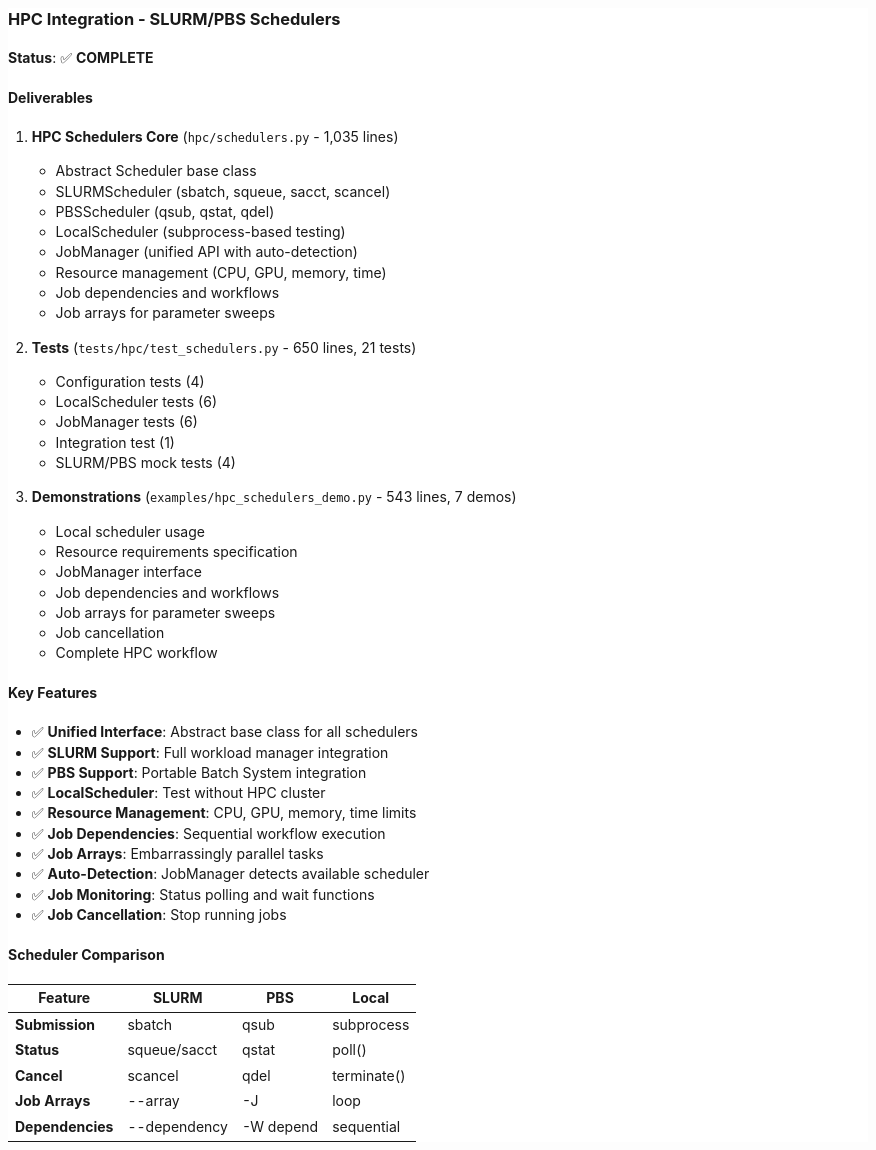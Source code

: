 ### HPC Integration - SLURM/PBS Schedulers

**Status**: ✅ **COMPLETE**

#### Deliverables

1. **HPC Schedulers Core** (`hpc/schedulers.py` - 1,035 lines)
   - Abstract Scheduler base class
   - SLURMScheduler (sbatch, squeue, sacct, scancel)
   - PBSScheduler (qsub, qstat, qdel)
   - LocalScheduler (subprocess-based testing)
   - JobManager (unified API with auto-detection)
   - Resource management (CPU, GPU, memory, time)
   - Job dependencies and workflows
   - Job arrays for parameter sweeps

2. **Tests** (`tests/hpc/test_schedulers.py` - 650 lines, 21 tests)
   - Configuration tests (4)
   - LocalScheduler tests (6)
   - JobManager tests (6)
   - Integration test (1)
   - SLURM/PBS mock tests (4)

3. **Demonstrations** (`examples/hpc_schedulers_demo.py` - 543 lines, 7 demos)
   - Local scheduler usage
   - Resource requirements specification
   - JobManager interface
   - Job dependencies and workflows
   - Job arrays for parameter sweeps
   - Job cancellation
   - Complete HPC workflow

#### Key Features

- ✅ **Unified Interface**: Abstract base class for all schedulers
- ✅ **SLURM Support**: Full workload manager integration
- ✅ **PBS Support**: Portable Batch System integration
- ✅ **LocalScheduler**: Test without HPC cluster
- ✅ **Resource Management**: CPU, GPU, memory, time limits
- ✅ **Job Dependencies**: Sequential workflow execution
- ✅ **Job Arrays**: Embarrassingly parallel tasks
- ✅ **Auto-Detection**: JobManager detects available scheduler
- ✅ **Job Monitoring**: Status polling and wait functions
- ✅ **Job Cancellation**: Stop running jobs

#### Scheduler Comparison

| Feature | SLURM | PBS | Local |
|---------|-------|-----|-------|
| **Submission** | sbatch | qsub | subprocess |
| **Status** | squeue/sacct | qstat | poll() |
| **Cancel** | scancel | qdel | terminate() |
| **Job Arrays** | --array | -J | loop |
| **Dependencies** | --dependency | -W depend | sequential |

_Aim of the exercise_:
The result should be every line of the material that contains the word "scancel", so copy those lines.

_Written solution_:
   - SLURMScheduler (sbatch, squeue, sacct, scancel)
| **Cancel** | scancel | qdel | terminate() |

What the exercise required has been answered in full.